I have a stream with logs from Nginx, all the logs from this stream are in the index set nginx_0.
The filtering rule looks like this "source must match regular expression nginx-ext* "
Then I create a new stream api. In it, I want to put the logs that come from nginx and look like this
“source must match regular expression nginx-ext*” AND
“request must match regular expression /api/myservice”.
This stream also uses its index set api_0.
but if I open the stream with api and look for logs in it, then SOMETIMES (not always), I see duplicate records. One record is in the index with nginx_25, and the other is in the index api_14
How can I see logs from the stream of the index, which is not tied to the stream. And how can it get rid of this.
It looks like the bug is floating, out of 100 logs, about 10 will be duplicated and will be in a different index
My guess as the whats happening is that if a log message matches both stream rules it will get routed to both streams. Graylog stores a message for each unique index set specified for the applicable streams.

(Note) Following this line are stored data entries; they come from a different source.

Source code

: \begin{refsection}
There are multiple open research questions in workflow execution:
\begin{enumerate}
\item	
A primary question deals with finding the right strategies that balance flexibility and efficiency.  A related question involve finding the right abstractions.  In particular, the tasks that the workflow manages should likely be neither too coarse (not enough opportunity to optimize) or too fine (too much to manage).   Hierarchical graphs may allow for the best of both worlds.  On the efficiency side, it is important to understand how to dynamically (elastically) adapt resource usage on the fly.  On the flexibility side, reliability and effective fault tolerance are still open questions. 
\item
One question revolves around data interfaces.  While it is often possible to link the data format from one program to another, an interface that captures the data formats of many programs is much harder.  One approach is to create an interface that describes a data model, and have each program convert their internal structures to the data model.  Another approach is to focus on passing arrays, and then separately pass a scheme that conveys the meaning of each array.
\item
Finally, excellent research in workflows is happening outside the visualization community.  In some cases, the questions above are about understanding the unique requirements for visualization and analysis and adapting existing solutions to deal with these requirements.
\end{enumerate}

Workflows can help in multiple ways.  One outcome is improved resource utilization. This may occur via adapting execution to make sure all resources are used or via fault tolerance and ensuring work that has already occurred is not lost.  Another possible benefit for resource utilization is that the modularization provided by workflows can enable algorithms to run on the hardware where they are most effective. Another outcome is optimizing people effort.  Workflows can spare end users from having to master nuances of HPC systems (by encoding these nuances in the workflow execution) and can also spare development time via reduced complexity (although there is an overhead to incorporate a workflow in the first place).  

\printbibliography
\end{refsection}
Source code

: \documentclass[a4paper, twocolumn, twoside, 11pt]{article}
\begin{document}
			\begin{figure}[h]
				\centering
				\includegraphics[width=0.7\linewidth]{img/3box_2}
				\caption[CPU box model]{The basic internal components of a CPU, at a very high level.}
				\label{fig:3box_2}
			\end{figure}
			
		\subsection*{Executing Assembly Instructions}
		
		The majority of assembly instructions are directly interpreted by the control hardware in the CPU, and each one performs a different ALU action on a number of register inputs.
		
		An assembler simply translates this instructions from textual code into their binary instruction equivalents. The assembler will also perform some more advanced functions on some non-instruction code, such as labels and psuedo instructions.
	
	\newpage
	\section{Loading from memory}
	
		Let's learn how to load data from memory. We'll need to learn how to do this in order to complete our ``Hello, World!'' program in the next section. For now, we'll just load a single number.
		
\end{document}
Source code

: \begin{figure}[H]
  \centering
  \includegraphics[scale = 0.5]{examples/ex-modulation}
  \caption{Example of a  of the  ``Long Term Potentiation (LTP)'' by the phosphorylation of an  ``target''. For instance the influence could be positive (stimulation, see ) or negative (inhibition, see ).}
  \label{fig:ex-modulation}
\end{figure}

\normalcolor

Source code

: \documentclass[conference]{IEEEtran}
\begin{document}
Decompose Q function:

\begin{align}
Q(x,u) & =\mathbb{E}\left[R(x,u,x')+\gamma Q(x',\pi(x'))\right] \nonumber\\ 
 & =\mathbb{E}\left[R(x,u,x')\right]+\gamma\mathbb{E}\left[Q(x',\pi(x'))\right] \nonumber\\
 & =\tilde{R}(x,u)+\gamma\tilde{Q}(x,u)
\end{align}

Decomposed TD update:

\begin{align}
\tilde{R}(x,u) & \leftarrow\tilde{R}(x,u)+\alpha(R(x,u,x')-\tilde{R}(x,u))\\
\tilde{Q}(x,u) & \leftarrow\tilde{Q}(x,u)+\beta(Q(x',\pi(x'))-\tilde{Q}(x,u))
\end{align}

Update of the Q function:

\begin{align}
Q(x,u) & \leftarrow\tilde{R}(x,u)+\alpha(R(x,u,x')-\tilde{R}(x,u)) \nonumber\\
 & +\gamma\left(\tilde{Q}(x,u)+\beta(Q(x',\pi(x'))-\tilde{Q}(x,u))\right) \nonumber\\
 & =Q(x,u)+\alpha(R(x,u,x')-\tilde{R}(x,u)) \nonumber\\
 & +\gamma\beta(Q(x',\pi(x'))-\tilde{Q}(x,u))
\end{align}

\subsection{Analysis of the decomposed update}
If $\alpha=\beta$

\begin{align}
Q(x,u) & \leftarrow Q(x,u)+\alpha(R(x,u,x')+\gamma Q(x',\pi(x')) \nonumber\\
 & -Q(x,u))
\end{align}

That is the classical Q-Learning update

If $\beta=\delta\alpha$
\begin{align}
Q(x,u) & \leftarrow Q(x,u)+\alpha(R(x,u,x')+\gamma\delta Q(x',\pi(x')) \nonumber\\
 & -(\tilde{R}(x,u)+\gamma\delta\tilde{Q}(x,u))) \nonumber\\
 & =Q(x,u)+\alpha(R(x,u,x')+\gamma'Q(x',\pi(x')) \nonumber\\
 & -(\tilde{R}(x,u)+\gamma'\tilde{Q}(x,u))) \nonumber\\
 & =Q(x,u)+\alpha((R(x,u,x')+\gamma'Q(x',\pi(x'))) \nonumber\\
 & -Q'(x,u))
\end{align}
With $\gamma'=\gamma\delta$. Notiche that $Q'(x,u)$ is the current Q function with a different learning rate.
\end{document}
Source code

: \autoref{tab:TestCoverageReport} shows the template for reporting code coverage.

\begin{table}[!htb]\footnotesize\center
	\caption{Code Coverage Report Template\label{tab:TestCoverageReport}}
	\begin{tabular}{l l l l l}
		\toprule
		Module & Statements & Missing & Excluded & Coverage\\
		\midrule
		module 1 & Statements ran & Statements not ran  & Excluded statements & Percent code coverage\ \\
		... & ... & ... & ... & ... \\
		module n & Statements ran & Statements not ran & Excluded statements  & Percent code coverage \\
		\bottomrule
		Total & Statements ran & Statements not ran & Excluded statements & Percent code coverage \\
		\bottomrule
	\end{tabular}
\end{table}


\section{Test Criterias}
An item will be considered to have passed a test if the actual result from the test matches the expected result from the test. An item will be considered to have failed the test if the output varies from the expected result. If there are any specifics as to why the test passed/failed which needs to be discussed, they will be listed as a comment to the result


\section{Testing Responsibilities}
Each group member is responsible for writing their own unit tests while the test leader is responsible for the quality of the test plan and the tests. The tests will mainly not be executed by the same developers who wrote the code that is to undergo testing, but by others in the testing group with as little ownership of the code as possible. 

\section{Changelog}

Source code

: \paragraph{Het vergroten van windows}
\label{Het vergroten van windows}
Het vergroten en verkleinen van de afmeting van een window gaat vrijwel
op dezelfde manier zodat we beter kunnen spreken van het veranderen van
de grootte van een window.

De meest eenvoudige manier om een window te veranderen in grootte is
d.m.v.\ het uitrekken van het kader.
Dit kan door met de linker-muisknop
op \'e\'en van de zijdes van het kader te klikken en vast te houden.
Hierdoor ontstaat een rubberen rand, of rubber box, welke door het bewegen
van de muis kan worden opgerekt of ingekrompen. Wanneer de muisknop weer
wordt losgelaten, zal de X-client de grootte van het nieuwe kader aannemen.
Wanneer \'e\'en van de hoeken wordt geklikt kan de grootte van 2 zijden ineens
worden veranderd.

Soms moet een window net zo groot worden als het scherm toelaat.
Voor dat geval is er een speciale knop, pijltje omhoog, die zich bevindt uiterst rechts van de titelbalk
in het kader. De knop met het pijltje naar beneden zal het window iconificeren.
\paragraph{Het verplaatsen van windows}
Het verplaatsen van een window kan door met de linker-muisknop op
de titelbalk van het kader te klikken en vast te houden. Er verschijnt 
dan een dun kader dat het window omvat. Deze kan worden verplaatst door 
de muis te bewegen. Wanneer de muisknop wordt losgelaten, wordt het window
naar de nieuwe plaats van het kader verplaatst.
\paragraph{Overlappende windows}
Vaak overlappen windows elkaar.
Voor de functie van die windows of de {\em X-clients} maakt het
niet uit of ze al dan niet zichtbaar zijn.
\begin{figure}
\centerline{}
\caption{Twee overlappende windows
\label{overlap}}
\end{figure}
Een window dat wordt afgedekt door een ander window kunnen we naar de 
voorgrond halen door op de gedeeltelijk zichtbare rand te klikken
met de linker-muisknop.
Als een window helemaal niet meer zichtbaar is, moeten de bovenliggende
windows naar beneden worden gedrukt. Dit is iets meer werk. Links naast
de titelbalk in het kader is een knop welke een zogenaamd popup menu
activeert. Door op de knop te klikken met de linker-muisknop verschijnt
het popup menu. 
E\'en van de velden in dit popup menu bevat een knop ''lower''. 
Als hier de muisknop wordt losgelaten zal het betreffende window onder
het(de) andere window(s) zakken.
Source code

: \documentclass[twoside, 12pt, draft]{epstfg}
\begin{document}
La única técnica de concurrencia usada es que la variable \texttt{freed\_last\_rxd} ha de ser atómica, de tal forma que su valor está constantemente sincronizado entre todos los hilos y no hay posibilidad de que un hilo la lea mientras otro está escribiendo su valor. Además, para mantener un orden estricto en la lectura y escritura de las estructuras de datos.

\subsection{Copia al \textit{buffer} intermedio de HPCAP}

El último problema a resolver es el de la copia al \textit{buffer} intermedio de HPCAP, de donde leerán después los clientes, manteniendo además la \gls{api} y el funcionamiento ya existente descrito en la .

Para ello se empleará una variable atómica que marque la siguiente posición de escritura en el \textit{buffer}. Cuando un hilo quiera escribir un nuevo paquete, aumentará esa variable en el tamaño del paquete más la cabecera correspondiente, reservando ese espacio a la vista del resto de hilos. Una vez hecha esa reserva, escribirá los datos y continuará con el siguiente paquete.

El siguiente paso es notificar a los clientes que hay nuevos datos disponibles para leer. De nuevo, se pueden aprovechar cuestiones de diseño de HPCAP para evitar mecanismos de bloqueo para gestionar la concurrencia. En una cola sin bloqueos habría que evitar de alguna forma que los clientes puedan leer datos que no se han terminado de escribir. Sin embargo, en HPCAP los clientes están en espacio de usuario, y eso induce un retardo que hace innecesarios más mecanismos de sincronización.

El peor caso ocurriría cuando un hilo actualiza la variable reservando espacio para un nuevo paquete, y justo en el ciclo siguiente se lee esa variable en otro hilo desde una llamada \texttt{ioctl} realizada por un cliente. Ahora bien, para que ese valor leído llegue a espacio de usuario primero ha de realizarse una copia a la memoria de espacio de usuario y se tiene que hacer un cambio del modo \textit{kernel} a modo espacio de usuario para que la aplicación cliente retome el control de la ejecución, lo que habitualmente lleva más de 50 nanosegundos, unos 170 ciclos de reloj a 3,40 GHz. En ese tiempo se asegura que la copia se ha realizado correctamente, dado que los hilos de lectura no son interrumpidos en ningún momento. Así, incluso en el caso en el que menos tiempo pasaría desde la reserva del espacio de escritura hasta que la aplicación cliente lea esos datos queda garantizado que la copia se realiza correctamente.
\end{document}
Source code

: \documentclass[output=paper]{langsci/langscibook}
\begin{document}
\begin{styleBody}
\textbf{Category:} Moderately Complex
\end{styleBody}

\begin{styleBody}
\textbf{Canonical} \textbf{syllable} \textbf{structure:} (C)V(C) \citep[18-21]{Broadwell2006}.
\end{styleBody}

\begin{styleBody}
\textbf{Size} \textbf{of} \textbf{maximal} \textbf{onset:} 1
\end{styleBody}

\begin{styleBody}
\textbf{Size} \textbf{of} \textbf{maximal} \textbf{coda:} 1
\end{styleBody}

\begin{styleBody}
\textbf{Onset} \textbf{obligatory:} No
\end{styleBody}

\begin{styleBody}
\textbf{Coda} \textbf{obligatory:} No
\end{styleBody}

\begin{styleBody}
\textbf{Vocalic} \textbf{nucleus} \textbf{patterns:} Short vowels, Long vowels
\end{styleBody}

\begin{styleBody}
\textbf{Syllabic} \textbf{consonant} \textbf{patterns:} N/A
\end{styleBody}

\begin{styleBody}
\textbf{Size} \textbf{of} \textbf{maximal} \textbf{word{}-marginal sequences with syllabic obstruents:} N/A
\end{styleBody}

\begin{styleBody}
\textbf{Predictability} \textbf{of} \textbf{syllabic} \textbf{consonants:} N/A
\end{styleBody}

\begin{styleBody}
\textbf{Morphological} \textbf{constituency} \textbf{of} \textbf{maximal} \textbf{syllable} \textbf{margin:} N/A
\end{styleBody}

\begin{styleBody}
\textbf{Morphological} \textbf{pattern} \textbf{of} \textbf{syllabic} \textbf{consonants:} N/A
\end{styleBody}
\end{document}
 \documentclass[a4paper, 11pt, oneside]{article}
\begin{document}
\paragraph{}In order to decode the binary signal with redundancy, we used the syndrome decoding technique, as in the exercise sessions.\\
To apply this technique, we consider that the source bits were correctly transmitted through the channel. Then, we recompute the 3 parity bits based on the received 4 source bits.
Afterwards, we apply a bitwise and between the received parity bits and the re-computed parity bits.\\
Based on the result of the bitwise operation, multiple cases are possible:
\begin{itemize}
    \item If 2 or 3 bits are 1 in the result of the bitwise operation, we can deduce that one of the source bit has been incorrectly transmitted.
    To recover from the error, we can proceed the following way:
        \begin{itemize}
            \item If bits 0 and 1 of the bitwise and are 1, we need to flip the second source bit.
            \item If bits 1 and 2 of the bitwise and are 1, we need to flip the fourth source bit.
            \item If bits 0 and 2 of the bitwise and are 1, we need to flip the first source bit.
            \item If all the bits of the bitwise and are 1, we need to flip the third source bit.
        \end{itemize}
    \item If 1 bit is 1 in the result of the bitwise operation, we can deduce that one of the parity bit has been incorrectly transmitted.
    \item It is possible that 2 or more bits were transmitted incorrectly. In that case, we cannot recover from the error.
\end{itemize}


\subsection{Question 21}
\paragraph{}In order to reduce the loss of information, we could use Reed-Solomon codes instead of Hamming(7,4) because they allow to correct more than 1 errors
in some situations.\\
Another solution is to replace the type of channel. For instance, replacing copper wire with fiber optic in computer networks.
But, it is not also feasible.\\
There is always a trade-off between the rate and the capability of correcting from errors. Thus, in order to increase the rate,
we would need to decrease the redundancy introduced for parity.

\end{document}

Are you able to share screnshots of your stream rules on these 2 streams?
Due to how Graylog works, if a message is routed to 2 streams, and those 2 streams each use a different index set, the message is stored twice.
You do have a couple of options though:
Configure the 2 streams to use the same index set
When searching message filter for only one of the 2 streams to remove duplicates
You can also add a filter to the search query using _index:<index-name>* to filter only for a specific index (not the trailing * wildcard character to match all indices that start with a specific name or pattern):
_index:graylog_* only return messages from indices that start with graylog_
-_index:graylog_* (notice the prepended - which functions as a NOT operator) only return messages from indices that are DO NOT start with graylog_
Thank you for your answer! I understand that because of this rule, messages end up in two different indexes and are duplicated. But I don’t understand the following. Streams are tied to different index sets. Why, if I look at one stream, do I get messages from another index set?
You can see that I’m searching in the API Stream stream, at the bottom I see two messages, one is stored in the api_256 index, and the other in the nginx_56 index. Where does nginx come from here, if it is not being discussed at all?
Plus, I’ll add that this behavior is not constant. Out of 30 messages, at least one from a different index appears in the stream. I think this is a bug.